-------- Records shown
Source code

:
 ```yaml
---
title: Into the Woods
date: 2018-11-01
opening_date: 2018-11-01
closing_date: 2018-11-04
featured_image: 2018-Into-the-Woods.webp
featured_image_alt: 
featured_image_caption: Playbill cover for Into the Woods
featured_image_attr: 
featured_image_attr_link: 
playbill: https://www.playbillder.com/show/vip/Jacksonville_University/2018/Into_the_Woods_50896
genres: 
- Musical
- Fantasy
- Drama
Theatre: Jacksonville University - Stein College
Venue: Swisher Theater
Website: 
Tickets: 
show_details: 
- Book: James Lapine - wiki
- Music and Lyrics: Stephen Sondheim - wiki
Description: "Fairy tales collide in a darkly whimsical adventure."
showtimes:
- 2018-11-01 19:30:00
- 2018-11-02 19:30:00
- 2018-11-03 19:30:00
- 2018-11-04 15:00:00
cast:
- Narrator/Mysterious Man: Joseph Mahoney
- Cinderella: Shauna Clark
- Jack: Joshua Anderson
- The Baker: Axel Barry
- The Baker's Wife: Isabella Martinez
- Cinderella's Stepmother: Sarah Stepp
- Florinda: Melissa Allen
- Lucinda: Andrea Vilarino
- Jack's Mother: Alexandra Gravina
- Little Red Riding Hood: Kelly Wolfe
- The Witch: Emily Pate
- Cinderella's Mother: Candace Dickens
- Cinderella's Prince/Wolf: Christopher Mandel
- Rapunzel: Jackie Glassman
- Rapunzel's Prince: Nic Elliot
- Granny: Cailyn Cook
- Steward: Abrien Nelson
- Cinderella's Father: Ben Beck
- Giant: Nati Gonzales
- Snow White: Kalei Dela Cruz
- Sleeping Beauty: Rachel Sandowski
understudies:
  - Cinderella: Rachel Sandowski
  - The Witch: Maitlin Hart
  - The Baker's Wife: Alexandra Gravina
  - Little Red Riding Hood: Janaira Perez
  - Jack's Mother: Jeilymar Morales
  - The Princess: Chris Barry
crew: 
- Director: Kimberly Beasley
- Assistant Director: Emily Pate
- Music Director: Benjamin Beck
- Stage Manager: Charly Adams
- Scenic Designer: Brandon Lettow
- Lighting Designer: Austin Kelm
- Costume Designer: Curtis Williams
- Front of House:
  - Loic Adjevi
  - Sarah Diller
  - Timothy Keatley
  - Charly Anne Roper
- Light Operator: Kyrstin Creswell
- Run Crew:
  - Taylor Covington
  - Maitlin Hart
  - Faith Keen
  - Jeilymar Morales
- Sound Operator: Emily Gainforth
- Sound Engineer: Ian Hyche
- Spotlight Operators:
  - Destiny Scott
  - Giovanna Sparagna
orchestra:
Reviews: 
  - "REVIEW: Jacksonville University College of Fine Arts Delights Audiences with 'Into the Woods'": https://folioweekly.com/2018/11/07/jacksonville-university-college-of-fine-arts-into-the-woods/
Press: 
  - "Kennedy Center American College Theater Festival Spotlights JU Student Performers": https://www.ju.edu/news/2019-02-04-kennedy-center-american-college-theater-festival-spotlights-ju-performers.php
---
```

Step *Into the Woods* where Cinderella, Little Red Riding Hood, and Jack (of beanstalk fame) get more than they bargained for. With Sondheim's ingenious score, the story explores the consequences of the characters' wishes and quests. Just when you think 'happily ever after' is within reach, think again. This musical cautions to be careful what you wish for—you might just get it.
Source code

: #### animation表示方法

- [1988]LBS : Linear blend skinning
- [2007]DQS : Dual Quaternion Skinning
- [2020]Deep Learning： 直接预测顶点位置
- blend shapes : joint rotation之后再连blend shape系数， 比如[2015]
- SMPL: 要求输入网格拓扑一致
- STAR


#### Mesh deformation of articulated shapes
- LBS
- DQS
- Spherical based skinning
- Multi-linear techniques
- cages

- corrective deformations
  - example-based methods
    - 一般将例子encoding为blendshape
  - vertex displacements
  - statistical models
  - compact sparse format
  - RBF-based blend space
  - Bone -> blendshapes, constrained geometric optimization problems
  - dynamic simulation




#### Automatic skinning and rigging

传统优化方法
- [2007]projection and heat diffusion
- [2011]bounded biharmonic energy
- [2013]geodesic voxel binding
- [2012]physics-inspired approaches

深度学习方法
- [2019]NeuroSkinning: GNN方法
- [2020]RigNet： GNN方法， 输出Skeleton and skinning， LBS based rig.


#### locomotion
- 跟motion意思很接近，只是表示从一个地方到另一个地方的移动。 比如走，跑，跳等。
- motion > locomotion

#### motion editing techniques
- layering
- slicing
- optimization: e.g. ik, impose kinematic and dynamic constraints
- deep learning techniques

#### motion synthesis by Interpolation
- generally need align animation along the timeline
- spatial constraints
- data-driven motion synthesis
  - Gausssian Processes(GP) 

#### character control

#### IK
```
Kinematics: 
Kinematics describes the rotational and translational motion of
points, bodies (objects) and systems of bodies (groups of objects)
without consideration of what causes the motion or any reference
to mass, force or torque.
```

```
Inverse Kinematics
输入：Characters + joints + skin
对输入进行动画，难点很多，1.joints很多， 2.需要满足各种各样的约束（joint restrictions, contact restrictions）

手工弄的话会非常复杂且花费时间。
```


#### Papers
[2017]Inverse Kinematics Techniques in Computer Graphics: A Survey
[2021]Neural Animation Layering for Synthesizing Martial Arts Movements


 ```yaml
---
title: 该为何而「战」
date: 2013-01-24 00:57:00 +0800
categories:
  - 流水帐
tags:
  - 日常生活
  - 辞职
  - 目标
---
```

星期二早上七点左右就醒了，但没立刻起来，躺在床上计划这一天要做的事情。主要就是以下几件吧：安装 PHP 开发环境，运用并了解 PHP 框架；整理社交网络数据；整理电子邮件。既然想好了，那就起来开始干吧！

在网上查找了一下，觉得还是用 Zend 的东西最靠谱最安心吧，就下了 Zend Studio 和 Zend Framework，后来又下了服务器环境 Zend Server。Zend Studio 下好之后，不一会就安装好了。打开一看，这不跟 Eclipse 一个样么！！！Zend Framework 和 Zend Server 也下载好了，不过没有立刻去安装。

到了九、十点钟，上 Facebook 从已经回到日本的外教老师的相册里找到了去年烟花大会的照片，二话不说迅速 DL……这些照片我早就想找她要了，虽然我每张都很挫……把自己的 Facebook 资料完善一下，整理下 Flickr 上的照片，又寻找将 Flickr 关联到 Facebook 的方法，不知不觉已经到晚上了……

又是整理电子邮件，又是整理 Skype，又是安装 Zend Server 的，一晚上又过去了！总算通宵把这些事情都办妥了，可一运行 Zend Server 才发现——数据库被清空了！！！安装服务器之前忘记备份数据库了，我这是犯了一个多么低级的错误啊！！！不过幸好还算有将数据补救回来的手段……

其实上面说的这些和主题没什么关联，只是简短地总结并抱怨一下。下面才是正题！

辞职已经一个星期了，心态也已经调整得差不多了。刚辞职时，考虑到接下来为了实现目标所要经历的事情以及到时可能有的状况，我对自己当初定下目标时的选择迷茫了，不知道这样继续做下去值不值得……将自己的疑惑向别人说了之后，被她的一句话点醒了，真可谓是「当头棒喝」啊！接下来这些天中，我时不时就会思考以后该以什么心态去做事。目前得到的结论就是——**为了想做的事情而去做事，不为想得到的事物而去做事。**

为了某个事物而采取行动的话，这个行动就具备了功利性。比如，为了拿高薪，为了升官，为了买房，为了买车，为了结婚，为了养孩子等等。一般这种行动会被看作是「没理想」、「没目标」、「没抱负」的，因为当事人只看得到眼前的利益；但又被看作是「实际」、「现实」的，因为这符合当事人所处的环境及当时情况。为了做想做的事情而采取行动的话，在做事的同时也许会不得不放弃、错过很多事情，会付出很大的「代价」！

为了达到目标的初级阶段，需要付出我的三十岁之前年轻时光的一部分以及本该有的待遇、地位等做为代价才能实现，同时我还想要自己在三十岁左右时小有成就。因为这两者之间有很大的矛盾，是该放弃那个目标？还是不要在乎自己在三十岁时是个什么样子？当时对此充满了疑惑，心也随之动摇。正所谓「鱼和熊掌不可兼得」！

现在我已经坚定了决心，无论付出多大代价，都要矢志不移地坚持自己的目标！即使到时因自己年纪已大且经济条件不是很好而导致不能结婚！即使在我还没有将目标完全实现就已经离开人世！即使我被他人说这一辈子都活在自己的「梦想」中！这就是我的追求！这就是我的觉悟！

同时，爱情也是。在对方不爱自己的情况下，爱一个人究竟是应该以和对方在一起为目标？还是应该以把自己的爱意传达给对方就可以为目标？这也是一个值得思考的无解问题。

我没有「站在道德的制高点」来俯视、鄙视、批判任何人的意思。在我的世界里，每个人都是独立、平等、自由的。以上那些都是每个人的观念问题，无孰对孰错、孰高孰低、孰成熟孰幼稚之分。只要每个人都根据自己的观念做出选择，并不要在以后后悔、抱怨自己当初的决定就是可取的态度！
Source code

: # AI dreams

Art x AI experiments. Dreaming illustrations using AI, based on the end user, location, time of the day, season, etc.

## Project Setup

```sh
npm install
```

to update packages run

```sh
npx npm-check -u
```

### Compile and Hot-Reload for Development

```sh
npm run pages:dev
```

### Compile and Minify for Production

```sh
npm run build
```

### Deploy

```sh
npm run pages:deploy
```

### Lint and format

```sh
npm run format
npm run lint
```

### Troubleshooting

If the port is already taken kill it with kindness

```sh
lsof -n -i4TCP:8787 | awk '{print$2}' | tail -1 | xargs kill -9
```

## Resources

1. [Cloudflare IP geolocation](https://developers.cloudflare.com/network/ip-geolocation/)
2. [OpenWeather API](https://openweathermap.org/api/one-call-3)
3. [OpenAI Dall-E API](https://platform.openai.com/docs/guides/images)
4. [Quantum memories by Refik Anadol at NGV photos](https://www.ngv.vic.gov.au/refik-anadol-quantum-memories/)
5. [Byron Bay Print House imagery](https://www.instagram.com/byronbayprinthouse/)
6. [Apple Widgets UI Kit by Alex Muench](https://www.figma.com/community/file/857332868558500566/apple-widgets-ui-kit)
----------------
Work item
All lines above between those holding "到了九、十点钟，上 Facebook 从已经回到日本的外教老师的相册里找到了去年烟花大会的照片，二话不说迅速" and "辞职已经一个星期了，心态也已", inclusive, must be set down unchanged, and no other line may be included.

Exercise solution
到了九、十点钟，上 Facebook 从已经回到日本的外教老师的相册里找到了去年烟花大会的照片，二话不说迅速 DL……这些照片我早就想找她要了，虽然我每张都很挫……把自己的 Facebook 资料完善一下，整理下 Flickr 上的照片，又寻找将 Flickr 关联到 Facebook 的方法，不知不觉已经到晚上了……

又是整理电子邮件，又是整理 Skype，又是安装 Zend Server 的，一晚上又过去了！总算通宵把这些事情都办妥了，可一运行 Zend Server 才发现——数据库被清空了！！！安装服务器之前忘记备份数据库了，我这是犯了一个多么低级的错误啊！！！不过幸好还算有将数据补救回来的手段……

其实上面说的这些和主题没什么关联，只是简短地总结并抱怨一下。下面才是正题！

辞职已经一个星期了，心态也已经调整得差不多了。刚辞职时，考虑到接下来为了实现目标所要经历的事情以及到时可能有的状况，我对自己当初定下目标时的选择迷茫了，不知道这样继续做下去值不值得……将自己的疑惑向别人说了之后，被她的一句话点醒了，真可谓是「当头棒喝」啊！接下来这些天中，我时不时就会思考以后该以什么心态去做事。目前得到的结论就是——**为了想做的事情而去做事，不为想得到的事物而去做事。**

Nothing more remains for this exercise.